━━ DATA FOR ANALYSIS

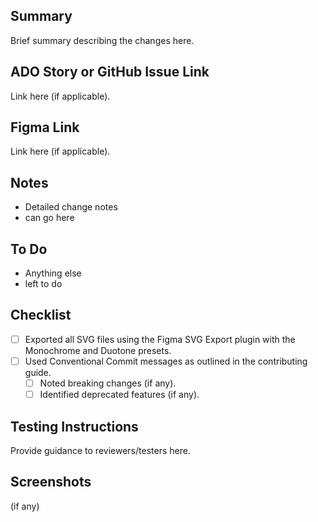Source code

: ## Summary

Brief summary describing the changes here.

## ADO Story or GitHub Issue Link

Link here (if applicable).

## Figma Link

Link here (if applicable).

## Notes

- Detailed change notes
- can go here

## To Do

- Anything else
- left to do

## Checklist

- [ ] Exported all SVG files using the Figma SVG Export plugin with the Monochrome and Duotone presets.
- [ ] Used Conventional Commit messages as outlined in the contributing guide.
  - [ ] Noted breaking changes (if any).
  - [ ] Identified deprecated features (if any).

## Testing Instructions

Provide guidance to reviewers/testers here.

## Screenshots

(if any)
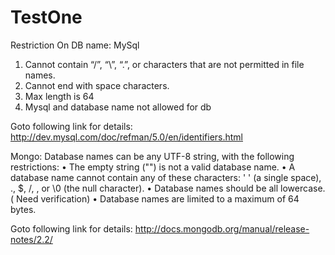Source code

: TestOne
==========
Restriction On DB name:
 MySql
1. Cannot contain “/”, “\”, “.”, or characters that are not permitted in file names.
2. Cannot end with space characters.
3. Max length is 64
4. Mysql and database name not allowed for db

 
 Goto following link for details: http://dev.mysql.com/doc/refman/5.0/en/identifiers.html

Mongo:
Database names can be any UTF-8 string, with the following restrictions:
• The empty string ("") is not a valid database name.
• A database name cannot contain any of these characters: ' ' (a single space), ., $, /, \, or \0 (the null character).
• Database names should be all lowercase.( Need verification)
• Database names are limited to a maximum of 64 bytes.

 Goto following link for details: http://docs.mongodb.org/manual/release-notes/2.2/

━━━━

__WORK TASK__
Gather up, from the records above, each line where the word "http" appears.

__YOUR RESPONSE__
 Goto following link for details: http://dev.mysql.com/doc/refman/5.0/en/identifiers.html
 Goto following link for details: http://docs.mongodb.org/manual/release-notes/2.2/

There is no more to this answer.